Building a Simplified Graham Value Stock Screener


December 12th, 2008 value investor 6 comments Print Investment Article Print Investment Article Email Investment Article Email Investment Article

Value InvestingI did a search and could not for the life of me find a link to a prebuilt Google screener for Graham’s value investing system.

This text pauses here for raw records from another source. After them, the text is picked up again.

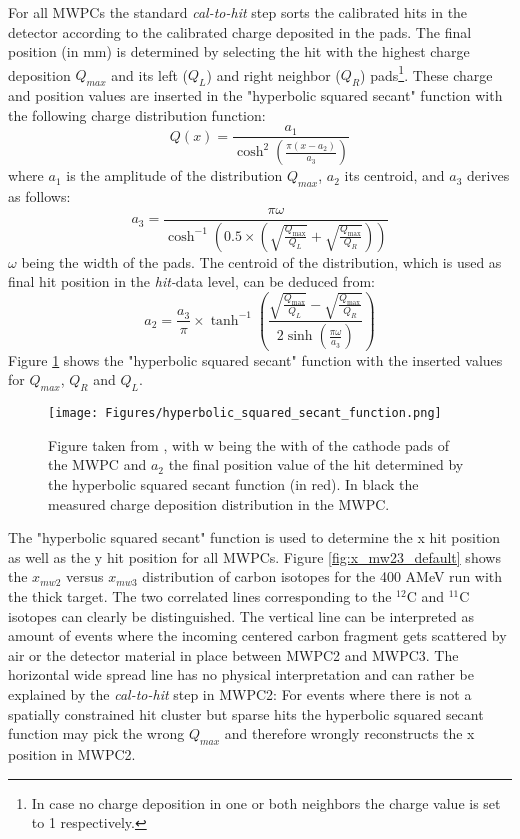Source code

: \begin{appendices}
For all MWPCs the standard  \textit{cal-to-hit} step  sorts the calibrated hits in the detector according to the calibrated charge deposited in the pads. The final position (in mm) is determined by selecting the hit with the highest charge deposition $Q_{max}$ and its left ($Q_L$) and right neighbor ($Q_R$) pads\footnote{In case no charge deposition in one or both neighbors the charge value is set to 1 respectively.}. These charge and position values are inserted in the "hyperbolic squared secant" function \cite{lau1995optimization} with the following charge distribution function:
\[
Q(x) = \frac{a_1}{\cosh^2\left(\frac{\pi (x - a_2)}{a_3}\right)}
\]
\vspace{-0.5em} %
where \(a_1\) is the amplitude of the distribution $Q_{max}$, \(a_2\) its centroid, and \(a_3\) derives as follows:
\[
a_3 = \frac{\pi \omega}{\cosh^{-1}\left(0.5 \times \left(\sqrt{\frac{Q_{\text{max}}}{Q_L}} + \sqrt{\frac{Q_{\text{max}}}{Q_R}}\right)\right)}
\]
\vspace{-0.5em} %
\(\omega\) being the width of the pads. The centroid of the distribution, which is used as final hit position in the \textit{hit-}data level, can be deduced from:
\vspace{-0.5em} %
\[
a_2 = \frac{a_3}{\pi} \times \tanh^{-1}\left(\frac{\sqrt{\frac{Q_{\text{max}}}{Q_L}} - \sqrt{\frac{Q_{\text{max}}}{Q_R}}}{2 \sinh\left(\frac{\pi \omega}{a_3}\right)}\right)
\]
Figure \ref{fig:hyp_function} shows the "hyperbolic squared secant" function with the inserted values for $Q_{max}$, $Q_R$ and $Q_L$. 
\begin{figure}[htpb]
    \centering
    \texttt{[image: Figures/hyperbolic\_squared\_secant\_function.png]}
    \caption{
   	 Figure taken from \cite{martin2021fission}, with w being the with of the cathode pads of the MWPC and $a_2$ the final position value of the hit determined by the hyperbolic squared secant function (in red). In black the measured charge deposition distribution in the MWPC. 
     }
    \label{fig:hyp_function}
\end{figure}
The "hyperbolic squared secant" function is used to determine the x hit position as well as the y hit position for all MWPCs. Figure \ref{fig:x_mw23_default} shows the $x_{mw2}$ versus $x_{mw3}$ distribution of carbon isotopes for the 400 AMeV run with the thick target. The two correlated lines corresponding to the $^{12}$C and $^{11}$C isotopes can clearly be distinguished. The vertical line can be interpreted as amount of events where the incoming centered carbon fragment gets scattered by air or the detector material in place between MWPC2 and MWPC3. The horizontal wide spread line has no physical interpretation and can rather be explained by the \textit{cal-to-hit} step in MWPC2: For events where there is not a spatially constrained hit cluster but sparse hits the hyperbolic squared secant function may pick the wrong $Q_{max}$ and therefore wrongly reconstructs the x position in MWPC2. 

\end{appendices}
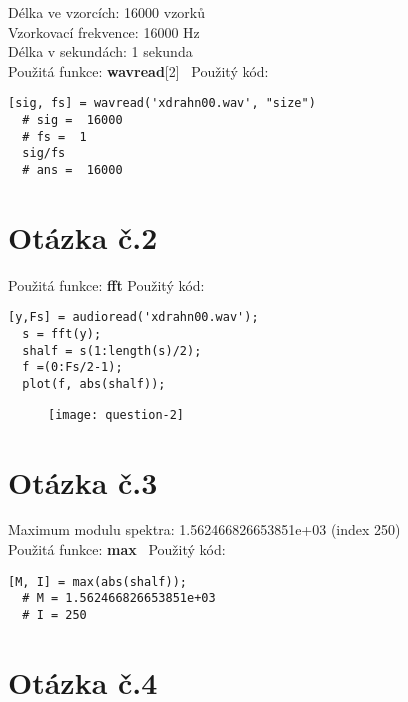 \documentclass[a4paper,11pt]{article}
\begin{document}
Délka ve vzorcích: 16000 vzorků\\
Vzorkovací frekvence: 16000 Hz\\
Délka v sekundách: 1 sekunda\\
\newline
Použitá funkce: \textbf{wavread}[2]\
\newline
\newline
Použitý kód:
\lstset{language=Octave}
\begin{lstlisting}[frame=single,breaklines]
  [sig, fs] = wavread('xdrahn00.wav', "size")
  # sig =  16000
  # fs =  1
  sig/fs
  # ans =  16000
\end{lstlisting}

\section{Otázka č.2}

Použitá funkce: \textbf{fft}
\newline
\newline
Použitý kód:
\lstset{language=Matlab}
\begin{lstlisting}[frame=single,breaklines]
  [y,Fs] = audioread('xdrahn00.wav');
  s = fft(y);
  shalf = s(1:length(s)/2);
  f =(0:Fs/2-1);
  plot(f, abs(shalf));
\end{lstlisting}

\begin{figure}[h]
  \centering
  \texttt{[image: question-2]}
\end{figure}

\section{Otázka č.3}

Maximum modulu spektra: 1.562466826653851e+03 (index 250)\\
\newline
Použitá funkce: \textbf{max}\
\newline
\newline
Použitý kód:
\lstset{language=Matlab}
\begin{lstlisting}[frame=single,breaklines]
  [M, I] = max(abs(shalf));
  # M = 1.562466826653851e+03
  # I = 250
\end{lstlisting}

\section{Otázka č.4}
\end{document}
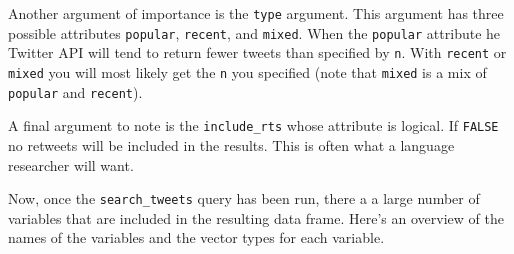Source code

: \documentclass[
]{article}
\begin{document}
Another argument of importance is the \texttt{type} argument. This argument has three possible attributes \texttt{popular}, \texttt{recent}, and \texttt{mixed}. When the \texttt{popular} attribute he Twitter API will tend to return fewer tweets than specified by \texttt{n}. With \texttt{recent} or \texttt{mixed} you will most likely get the \texttt{n} you specified (note that \texttt{mixed} is a mix of \texttt{popular} and \texttt{recent}).

A final argument to note is the \texttt{include\_rts} whose attribute is logical. If \texttt{FALSE} no retweets will be included in the results. This is often what a language researcher will want.

Now, once the \texttt{search\_tweets} query has been run, there a a large number of variables that are included in the resulting data frame. Here's an overview of the names of the variables and the vector types for each variable.
\end{document}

So lets quickly build one:

Through the Graham series we said we would only consider companies that:

  1. Had a P/E of less than or equal to 15.
  2. A book value of greater than or equal to 0.01.
  3. A price to book value of less than or equal to 1.5.
  4. A current ratio of more than or equal to 2.
  5. Earnings Per Share Growth rate on average of greater than or equal to 33% over 10 years.
  6. Revenue of greater than $100M ($555M)
  7. A history of consistent dividend payment.
  8. A dividend yield of greater than or equal to 3.5%.
  9. Some earnings for the common stock in each of the past ten years.

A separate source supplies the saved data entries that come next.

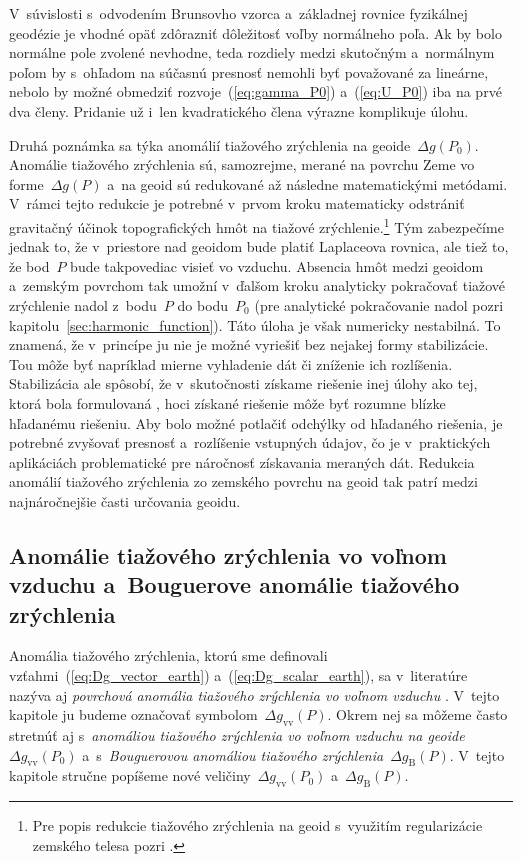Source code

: \documentclass[a4paper, 12pt]{book}
\begin{document}
V~súvislosti s~odvodením Brunsovho vzorca a~základnej rovnice fyzikálnej 
geodézie je vhodné opäť zdôrazniť dôležitosť voľby normálneho poľa.  Ak by bolo 
normálne pole zvolené nevhodne, teda rozdiely medzi skutočným a~normálnym poľom 
by s~ohľadom na súčasnú presnosť nemohli byť považované za lineárne, nebolo by 
možné obmedziť rozvoje~(\ref{eq:gamma_P0}) a~(\ref{eq:U_P0}) iba na prvé dva 
členy.  Pridanie už i~len kvadratického člena výrazne komplikuje úlohu.

Druhá poznámka sa týka anomálií tiažového zrýchlenia na geoide~$\Delta g(P_0)$.  
Anomálie tiažového zrýchlenia sú, samozrejme, merané na povrchu Zeme vo 
forme~$\Delta g(P)$ a~na geoid sú redukované až následne matematickými 
metódami.  V~rámci tejto redukcie je potrebné v~prvom kroku matematicky 
odstrániť gravitačný účinok topografických hmôt na tiažové 
zrýchlenie.\footnote{Pre popis redukcie tiažového zrýchlenia na geoid 
s~využitím regularizácie zemského telesa pozri \textcite{Janak2006}.}  Tým 
zabezpečíme jednak to, že v~priestore nad geoidom bude platiť Laplaceova 
rovnica, ale tiež to, že bod~$P$ bude takpovediac visieť vo vzduchu.  Absencia 
hmôt medzi geoidom a~zemským povrchom tak umožní v~ďalšom kroku analyticky 
pokračovať tiažové zrýchlenie nadol z~bodu~$P$ do bodu~$P_0$ (pre analytické 
pokračovanie nadol pozri kapitolu~\ref{sec:harmonic_function}).  Táto úloha je 
však numericky nestabilná.  To znamená, že v~princípe ju nie je možné vyriešiť 
bez nejakej formy stabilizácie.  Tou môže byť napríklad mierne vyhladenie dát 
či zníženie ich rozlíšenia.  Stabilizácia ale spôsobí, že v~skutočnosti získame 
riešenie inej úlohy ako tej, ktorá bola formulovaná 
\parencite{SansoGeodeticBoundaryValueProblem}, hoci získané riešenie môže byť 
rozumne blízke hľadanému riešeniu.  Aby bolo možné potlačiť odchýlky od 
hľadaného riešenia, je potrebné zvyšovať presnosť a~rozlíšenie vstupných 
údajov, čo je v~praktických aplikáciách problematické pre náročnosť získavania 
meraných dát.  Redukcia anomálií tiažového zrýchlenia zo zemského povrchu na 
geoid tak patrí medzi najnáročnejšie časti určovania geoidu.





\subsection{Anomálie tiažového zrýchlenia vo voľnom vzduchu a~Bouguerove 
anomálie tiažového zrýchlenia}

Anomália tiažového zrýchlenia, ktorú sme definovali 
vzťahmi~(\ref{eq:Dg_vector_earth}) a~(\ref{eq:Dg_scalar_earth}), sa 
v~literatúre nazýva aj \emph{povrchová anomália tiažového zrýchlenia vo voľnom 
vzduchu} \parencite{SansoGeoidDetermination}.  V~tejto kapitole ju budeme 
označovať symbolom~$\Delta g_{\mathrm{vv}}(P)$.  Okrem nej sa môžeme často 
stretnúť aj s~\emph{anomáliou tiažového zrýchlenia vo voľnom vzduchu na 
geoide}~$\Delta g_{\mathrm{vv}}(P_0)$ a~s~\emph{Bouguerovou anomáliou tiažového 
zrýchlenia}~$\Delta g_{\mathrm{B}}(P)$.  V~tejto kapitole stručne popíšeme nové 
veličiny~$\Delta g_{\mathrm{vv}}(P_0)$ a~$\Delta g_{\mathrm{B}}(P)$.
\end{document}
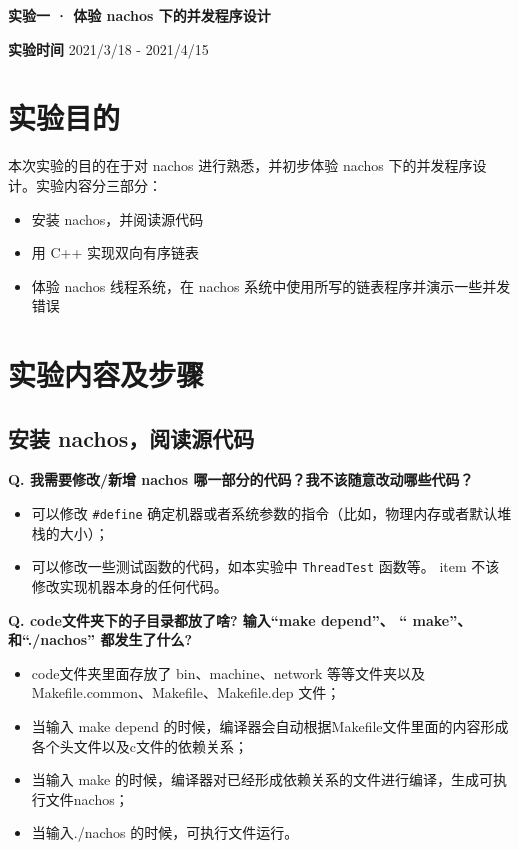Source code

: \documentclass[a4paper,12pt]{article}
\begin{document}
\setcounter{page}{1}
\begin{center}
    \par \Large \textbf{实验一 · 体验 nachos 下的并发程序设计}
    \vspace{1em}
\end{center}

\normalsize
\par \textbf{实验时间} 2021/3/18 - 2021/4/15
\vspace{0.5em}

\section{实验目的}
\par 本次实验的目的在于对 nachos 进行熟悉，并初步体验 nachos 下的并发程序设计。实验内容分三部分：
\begin{itemize}
    \item 安装 nachos，并阅读源代码
    \item 用 C++ 实现双向有序链表
    \item 体验 nachos 线程系统，在 nachos 系统中使用所写的链表程序并演示一些并发错误
\end{itemize}

\section{实验内容及步骤}
\subsection{安装 nachos，阅读源代码}
\par\textbf{Q. 我需要修改/新增 nachos 哪一部分的代码？我不该随意改动哪些代码？}
\begin{itemize}
    \item 可以修改 \texttt{#define} 确定机器或者系统参数的指令（比如，物理内存或者默认堆栈的大小）；
    \item 可以修改一些测试函数的代码，如本实验中 \texttt{ThreadTest} 函数等。
    item 不该修改实现机器本身的任何代码。
\end{itemize}

\par\textbf{Q. code文件夹下的子目录都放了啥? 输入“make depend”、 “ make”、和“./nachos” 都发生了什么? }
\begin{itemize}
    \item code文件夹里面存放了 bin、machine、network 等等文件夹以及 Makefile.common、Makefile、Makefile.dep 文件；
    \item 当输入 make depend 的时候，编译器会自动根据Makefile文件里面的内容形成各个头文件以及c文件的依赖关系；
    \item 当输入 make 的时候，编译器对已经形成依赖关系的文件进行编译，生成可执行文件nachos；
    \item 当输入./nachos 的时候，可执行文件运行。
\end{itemize}
\end{document}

Putting that all together 1, 3,4,5,8 are a piece of cake.

2. Google doesn’t provide a book value option, but if we recall Book Value is (Total Assets – Intangible Assets (Goodwill) – Total Liabilities) So if a company has a Current Ratio of 2 that means they have 2 times as many assets as they have liabilities so therefore they have a book value greater than 0. Also having a P/E ratio over 0 indicates there are some earnings.

6. Google doesn’t have a revenue option, you could go with Market Cap but that does not really express what we are after here.

7. Google doesn’t have dividend history so more research would be necessary based on the candidates.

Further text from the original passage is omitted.